Conséquences d’une scission
La grande république du Soudan a cessé d’exister de puis l’indépendance proclamée de la République du Soudan Sud, chértienne et non arabe. Non seulement cette souveraineté a scindé le pays en deux Etats voisins, mais elle a aussi changé la donne économique de Khartoum. Depuis 2011, année de la création de la République du Soudan Sud, le pouvoir du président soudanais Oumar El Bechir s’est amoindri et sa capacité à relever les défis économiques du pays, a faibli. Le pétrole qui constituait la principale ressource du Soudan, trouve les ¾ de ses gisements chez le voisin du Sud. Avec la scission du pays depuis huit ans, les populations soudanaises ont ressenti le coût élevé de la vie avec une hausse du prix des denrées de première nécessité et la baisse de leur pouvoir d’achat et une monnaie fragilisée. Conséquences, la dévaluation de la monnaie locale qui a découlé d’une forte inflation des prix de certaines denrées ont poussé les populations à descendre dans la rue. C’est le cas du pain dont l’augmentation du prix a provoqué un grand soulèvement populaire parti des régions agricoles, avant d’atteindre la capitale. Et d’amener l’armée à destituer le président de la République. Sauf que, héritier du grand vase de l’or noir, le Soudan du Sud peine tout de même à retrouver la stabilité. Il y a quelques jours, la dernière chance a été donnée à cet Etat par le Vatican où le pape a reçu président et rebelle pour une retraite. Espérant que la paix ne revienne très vite.
Tchad, Congo, Guinée équatoriale, Togo, une mise en garde aux dictatures ?

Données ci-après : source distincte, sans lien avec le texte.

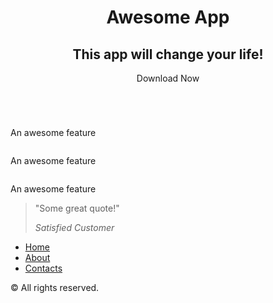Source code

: <!DOCTYPE html>
<html>
<head>
	<meta charset="utf-8">
	<meta name="viewport" content="width=device-width, initial-scale=1.0">
	<link rel="stylesheet" type="text/css" href="Solopage.css">
	<title>My Web page</title>
</head>
<body>
	<header>
		<div class="container">
			<h1>Awesome App</h1>
			<h2>This app will change your life!</h2>
			<a class="btn">Download Now</a>	
		</div>
	</header>
	<section class="features">
		<div class="container">
			<div class="feature">
				<img src="https://www.sololearn.com/uploads/img_blue_pin.png" alt=""/>
				<p>An awesome feature</p>
			</div>
			<div class="feature">
				<img src="https://www.sololearn.com/uploads/img_blue_chart.png" alt=""/>
				<p>An awesome feature</p>
			</div>
			<div class="feature">
				<img src="https://www.sololearn.com/uploads/img_blue_msg.png" alt=""/>
				<p>An awesome feature</p>
			</div>	
		</div>
	</section>
	<section class="quote">
		<blockquote class="container">
			<p>"Some great quote!"</p>
			<cite>Satisfied Customer</cite>
		</blockquote>
	</section>
	<footer>
		<div class="feature">
			<ul>
				<li><a href="#">Home</a></li>
				<li><a href="#">About</a></li>
				<li><a href="#">Contacts</a></li>
			</ul>
			<p>&copy All rights reserved.</p>
		</div>
	</footer>
</body>
</html>
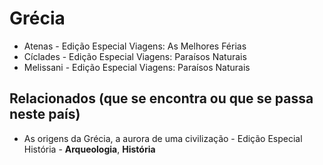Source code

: # Grécia

* Atenas - Edição Especial Viagens: As Melhores Férias
* Cíclades - Edição Especial Viagens: Paraísos Naturais
* Melissani - Edição Especial Viagens: Paraísos Naturais

## Relacionados (que se encontra ou que se passa neste país)
* As origens da Grécia, a aurora de uma civilização - Edição Especial História - **Arqueologia**, **História**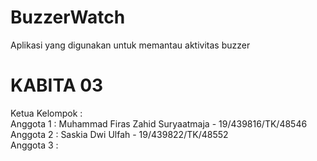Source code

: # BuzzerWatch
Aplikasi yang digunakan untuk memantau aktivitas buzzer

# KABITA 03
Ketua Kelompok :<br/>
Anggota 1 : Muhammad Firas Zahid Suryaatmaja - 19/439816/TK/48546<br/>
Anggota 2 : Saskia Dwi Ulfah - 19/439822/TK/48552<br/>
Anggota 3 :
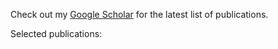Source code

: Check out my [Google Scholar](https://scholar.google.com/citations?user=wjzdA4oAAAAJ) for the latest list of publications.

Selected publications:


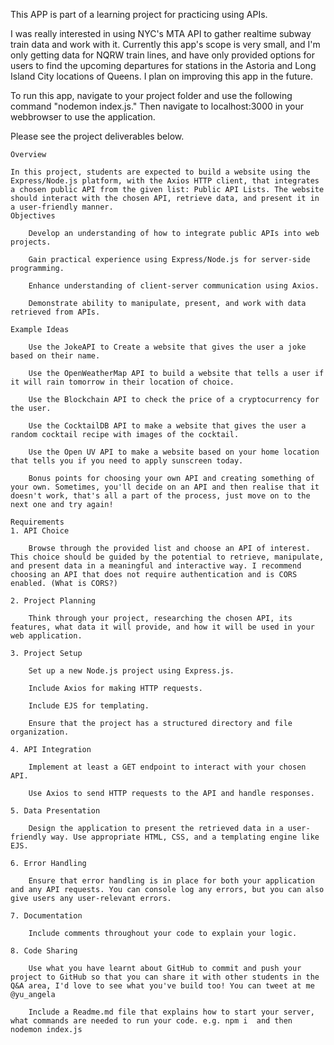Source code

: This APP is part of a learning project for practicing using APIs. 

I was really interested in using NYC's MTA API to gather realtime subway train data and work with it. Currently this app's scope is very small, and I'm only getting data for NQRW train lines, and have only provided options for users to find the upcoming departures for stations in the Astoria and Long Island City locations of Queens. I plan on improving this app in the future. 

To run this app, navigate to your project folder and use the following command "nodemon index.js." Then navigate to localhost:3000 in your webbrowser to use the application. 

Please see the project deliverables below. 

    Overview

    In this project, students are expected to build a website using the Express/Node.js platform, with the Axios HTTP client, that integrates a chosen public API from the given list: Public API Lists. The website should interact with the chosen API, retrieve data, and present it in a user-friendly manner.
    Objectives

        Develop an understanding of how to integrate public APIs into web projects.

        Gain practical experience using Express/Node.js for server-side programming.

        Enhance understanding of client-server communication using Axios.

        Demonstrate ability to manipulate, present, and work with data retrieved from APIs.

    Example Ideas

        Use the JokeAPI to Create a website that gives the user a joke based on their name.

        Use the OpenWeatherMap API to build a website that tells a user if it will rain tomorrow in their location of choice.

        Use the Blockchain API to check the price of a cryptocurrency for the user.

        Use the CocktailDB API to make a website that gives the user a random cocktail recipe with images of the cocktail.

        Use the Open UV API to make a website based on your home location that tells you if you need to apply sunscreen today.

        Bonus points for choosing your own API and creating something of your own. Sometimes, you'll decide on an API and then realise that it doesn't work, that's all a part of the process, just move on to the next one and try again!

    Requirements
    1. API Choice

        Browse through the provided list and choose an API of interest. This choice should be guided by the potential to retrieve, manipulate, and present data in a meaningful and interactive way. I recommend choosing an API that does not require authentication and is CORS enabled. (What is CORS?)

    2. Project Planning

        Think through your project, researching the chosen API, its features, what data it will provide, and how it will be used in your web application.

    3. Project Setup

        Set up a new Node.js project using Express.js.

        Include Axios for making HTTP requests.

        Include EJS for templating.

        Ensure that the project has a structured directory and file organization.

    4. API Integration

        Implement at least a GET endpoint to interact with your chosen API.

        Use Axios to send HTTP requests to the API and handle responses.

    5. Data Presentation

        Design the application to present the retrieved data in a user-friendly way. Use appropriate HTML, CSS, and a templating engine like EJS.

    6. Error Handling

        Ensure that error handling is in place for both your application and any API requests. You can console log any errors, but you can also give users any user-relevant errors. 

    7. Documentation

        Include comments throughout your code to explain your logic.

    8. Code Sharing

        Use what you have learnt about GitHub to commit and push your project to GitHub so that you can share it with other students in the Q&A area, I'd love to see what you've build too! You can tweet at me @yu_angela

        Include a Readme.md file that explains how to start your server, what commands are needed to run your code. e.g. npm i  and then nodemon index.js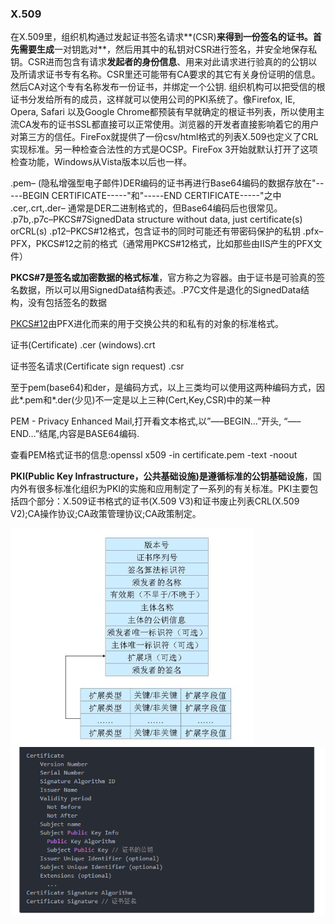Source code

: ### 	X.509

在X.509里，组织机构通过发起证书签名请求**(CSR)**来得到一份签名的证书。首先需要生成**一对钥匙对**，然后用其中的私钥对CSR进行签名，并安全地保存私钥。CSR进而包含有请求**发起者的身份信息**、用来对此请求进行验真的的公钥以及所请求证书专有名称。CSR里还可能带有CA要求的其它有关身份证明的信息。然后CA对这个专有名称发布一份证书，并绑定一个公钥. 组织机构可以把受信的根证书分发给所有的成员，这样就可以使用公司的PKI系统了。像Firefox, IE, Opera, Safari 以及Google Chrome都预装有早就确定的根证书列表，所以使用主流CA发布的证书SSL都直接可以正常使用。浏览器的开发者直接影响着它的用户对第三方的信任。FireFox就提供了一份csv/html格式的列表X.509也定义了CRL实现标准。另一种检查合法性的方式是OCSP。FireFox 3开始就默认打开了这项检查功能，Windows从Vista版本以后也一样。

.pem– (隐私增强型电子邮件)DER编码的证书再进行Base64编码的数据存放在"-----BEGIN CERTIFICATE-----"和"-----END CERTIFICATE-----"之中
.cer,.crt,.der– 通常是DER二进制格式的，但Base64编码后也很常见。
.p7b,.p7c–PKCS#7SignedData structure without data, just certificate(s) orCRL(s)
.p12–PKCS#12格式，包含证书的同时可能还有带密码保护的私钥
.pfx– PFX，PKCS#12之前的格式（通常用PKCS#12格式，比如那些由IIS产生的PFX文件）



**PKCS#7是签名或加密数据的格式标准**，官方称之为容器。由于证书是可验真的签名数据，所以可以用SignedData结构表述。.P7C文件是退化的SignedData结构，没有包括签名的数据

[PKCS#12](https://baike.baidu.com/item/PKCS%2312)由PFX进化而来的用于交换公共的和私有的对象的标准格式。



证书(Certificate) .cer (windows).crt 

证书签名请求(Certificate sign request) .csr 

至于pem(base64)和der，是编码方式，以上三类均可以使用这两种编码方式，因此*.pem和*.der(少见)不一定是以上三种(Cert,Key,CSR)中的某一种

PEM - Privacy Enhanced Mail,打开看文本格式,以”—–BEGIN…”开头, “—–END…”结尾,内容是BASE64编码. 

查看PEM格式证书的信息:openssl x509 -in certificate.pem -text -noout 



**PKI(Public Key Infrastructure，公共基础设施)是遵循标准的公钥基础设施**，国内外有很多标准化组织为PKI的实施和应用制定了一系列的有关标准。PKI主要包括四个部分：X.509证书格式的证书(X.509 V3)和证书废止列表CRL(X.509 V2);CA操作协议;CA政策管理协议;CA政策制定。

<img src="..\images\x509-format.png" alt="x509-format" style="zoom:50%;" />

<img src="..\images\x509-detail.png" style="zoom:%;" />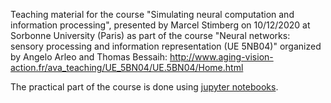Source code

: Teaching material for the course "Simulating neural computation and information processing", presented by Marcel Stimberg on 10/12/2020 at Sorbonne University (Paris) as part of the course "Neural networks: sensory processing and information representation (UE 5NB04)" organized by Angelo Arleo and Thomas Bessaih: http://www.aging-vision-action.fr/ava_teaching/UE_5BN04/UE.5BN04/Home.html

The practical part of the course is done using [jupyter notebooks](http://jupyter-notebook-beginner-guide.readthedocs.io/en/latest/what_is_jupyter.html).

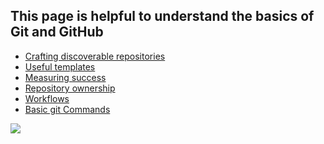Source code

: <!---<p align="center"><img width="100" src="https://avatars0.githubusercontent.com/u/38805340?s=40&v=4"></p>
<p align="center">This page was created with help from <a href="https://lab.github.com/">GitHub Learning Lab</a></p> --->
<p align="center"><h2>This page is helpful to understand the basics of Git and GitHub</h2></p>

- [Crafting discoverable repositories](discoverable/)
- [Useful templates](templates/)
- [Measuring success](metrics/)
- [Repository ownership](repo-ownership/)
- [Workflows](workflows/)
- [Basic git Commands](Commands/)

![](https://github.com/sandesh2026/gitbasics/workflows/Greet%20Everyone/badge.svg)

<!---This repository is licensed under [CC-by-4](../LICENSE) (c) 2019 GitHub, Inc.--->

Abdelaziz Bouteflika et Omar El Béchir ne seront certainement pas les derniers à connaître cette déchéance. Ces autres présidents accrocs du pouvoir, qui tripatouillent les constitutions pour s’éterniser (Paul Biya, Idriss Deby, Teodoro Obiang Nguema, Denis Sassou Nguesso), doivent commencer à réfléchir à leur fin. Faure Gnassingbé (Togo) fait face à des colères grondantes dans son pays depuis 2 ans. Ali Bongo (Gabon) qui, comme Gnassingbé, a tout simplement confisqué le pouvoir après la mort de son père revient d’un périlleux Accident cardio-vasculaire qui l’a handicapé profondément. Il ne faut donc pas penser que ça n’arrive que chez les autres. Qui aurait cru que le très puissant Blaise Compaoré qui a soufflé le chaud et le froid pendant des années au Burkina Faso, s’enfuirait vers la Côte d’Ivoire voisine ? Ces chutes de dictateurs peuvent ouvrir la voie à un mousson tropical à l’image du printemps arabe qui a avalé à plusieurs tyrans maghrébins. Une chose est certaine, la bravoure conséquente de l’armée soudanaise donnera des idées à d’autres officiers sur le continent. Une bonne issue peut être pour la démocratie.